In one embodiment, the computer device determines the lengths of each candidate data corresponding to the index space based on the expected data length. The candidate data length refers to the length of each candidate space data corresponding to the index space. The maximum addressing range corresponding to the candidate data length is greater than the expected data length, and the maximum value of the candidate data length is 8 bytes. In order to improve resource utilization, the minimum value of each candidate data length is used as the space data length. For example, when the expected data length is ²³⁰ bytes, the lengths of each candidate data corresponding to the index space are 4 bytes, 5 bytes, 6 bytes, 7 bytes and 8 bytes, respectively, and the space data length is set to 4 bytes; when the expected data length is ²⁵⁰ bytes, the lengths of each candidate data corresponding to the index space are 7 bytes and 8 bytes, respectively, and the space data length is set to 7 bytes.

In one embodiment, the spatial data length corresponding to the target business data can be set manually. Specifically, the spatial data length required for the target business data is determined by judging the business type to which the target business data belongs. For example, when the maximum value of the storage space size required for the business type to which the target business data belongs is less than 2 ³¹ -1 bytes, the spatial data length corresponding to the target business data can be set to 4 bytes manually; when the maximum value of the storage space size required for the business type to which the target business data belongs is greater than 2 ³¹ -1 bytes, the spatial data length corresponding to the target business data can be set to 8 bytes manually; and so on.

In the above embodiment, the expected data length corresponding to the target business data is determined by counting the data lengths corresponding to each sub-business data, and the spatial data length corresponding to the index space is determined based on the expected data length, which can effectively save the storage resources of computer equipment and improve resource utilization.

In one embodiment, as shown in FIG3 , determining the spatial data length based on the expected data length includes:

Step S302, performing binary conversion on the estimated data length to obtain a conversion result, and obtaining an initial data length based on the conversion result.

Step S304, obtaining a reference data length, and determining an extended length range based on the reference data length and the initial data length.

Step S306: Count the sub-business data whose statistical data length is within the extended length range in the sub-business data corresponding to the target business data, and obtain the extended sub-data volume.

Step S308: Count the sub-business data included in the target business data to obtain the target sub-data volume.

Step S310, when the ratio between the expanded sub-data volume and the target sub-data volume is greater than a preset ratio, the initial data length is updated based on the reference data length to obtain the spatial data length.

The conversion result refers to the result obtained by converting the expected data length into binary.

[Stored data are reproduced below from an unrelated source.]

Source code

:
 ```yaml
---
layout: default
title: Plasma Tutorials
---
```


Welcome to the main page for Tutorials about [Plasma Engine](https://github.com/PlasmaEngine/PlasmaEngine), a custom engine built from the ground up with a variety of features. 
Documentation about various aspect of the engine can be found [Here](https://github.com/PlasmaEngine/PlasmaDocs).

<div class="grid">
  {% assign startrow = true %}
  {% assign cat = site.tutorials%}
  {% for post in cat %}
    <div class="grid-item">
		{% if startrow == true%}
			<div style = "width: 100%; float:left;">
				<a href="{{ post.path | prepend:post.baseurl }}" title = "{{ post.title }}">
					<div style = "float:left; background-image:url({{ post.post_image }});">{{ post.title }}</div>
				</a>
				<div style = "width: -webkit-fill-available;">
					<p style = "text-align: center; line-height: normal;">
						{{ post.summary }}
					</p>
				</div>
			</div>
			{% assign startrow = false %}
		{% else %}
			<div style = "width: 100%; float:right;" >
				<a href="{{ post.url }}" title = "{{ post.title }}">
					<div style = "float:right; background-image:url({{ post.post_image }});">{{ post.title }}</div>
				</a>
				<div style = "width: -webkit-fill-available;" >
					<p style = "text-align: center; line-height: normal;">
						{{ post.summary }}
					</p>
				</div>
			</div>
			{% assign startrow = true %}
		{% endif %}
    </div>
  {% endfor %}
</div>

The initial data length refers to the initial spatial data length corresponding to the index space determined based on the expected data length. The reference data length refers to the data length used to expand the initial data length. The reference data length is greater than or equal to the initial data length. For example, the reference data length can usually be set to 8 bytes. The extended length range refers to the initial data length. The data length range is determined by the initial data length and the reference data length. The initial data length is the lower limit of the extended length range, the reference data length is the upper limit of the extended length range, and the extended length range includes the reference data length. For example, when the initial data length is 2 bytes and the reference data length is 4 bytes, the extended length range is (2,4]. The extended sub-data volume refers to the number of sub-business data whose data length is within the extended length range. The target sub-data volume refers to the number of sub-business data contained in the target business data.

Exemplarily, the expected data length is converted into binary to obtain a conversion result, and the initial data length corresponding to the index space is determined based on the number of bits of the conversion result. For example, when the expected data length is 255 bytes, the conversion result obtained by converting 255 into binary is 1111 1111, and the number of bits corresponding to the conversion result is 8 bits. Therefore, the initial data length should be greater than or equal to 1 byte, for example, the initial data length can be set to 1 byte or 2 bytes. Obtain the reference data length, and when the initial data length is less than the reference data length, determine the extended length range based on the initial data length and the reference data length. In each sub-business data included in the target business data, count each sub-business data whose statistical data length is within the extended length range to obtain the extended sub-data amount. Count each sub-business data included in the target business data to obtain the target sub-data amount. Calculate the ratio between the extended sub-data amount and the target sub-data amount. When the ratio is greater than or equal to the preset ratio, update the initial data length with the reference data length to obtain the space data length. For example, the preset ratio can be set to 0.5, that is, when the data length of 50% or more of the sub-business data in the target business data is within the extended length range, the initial data length is updated with the reference data length. For example, when the reference data length is 8 bytes and the initial data length is 4 bytes, the initial data length is updated to 8 bytes.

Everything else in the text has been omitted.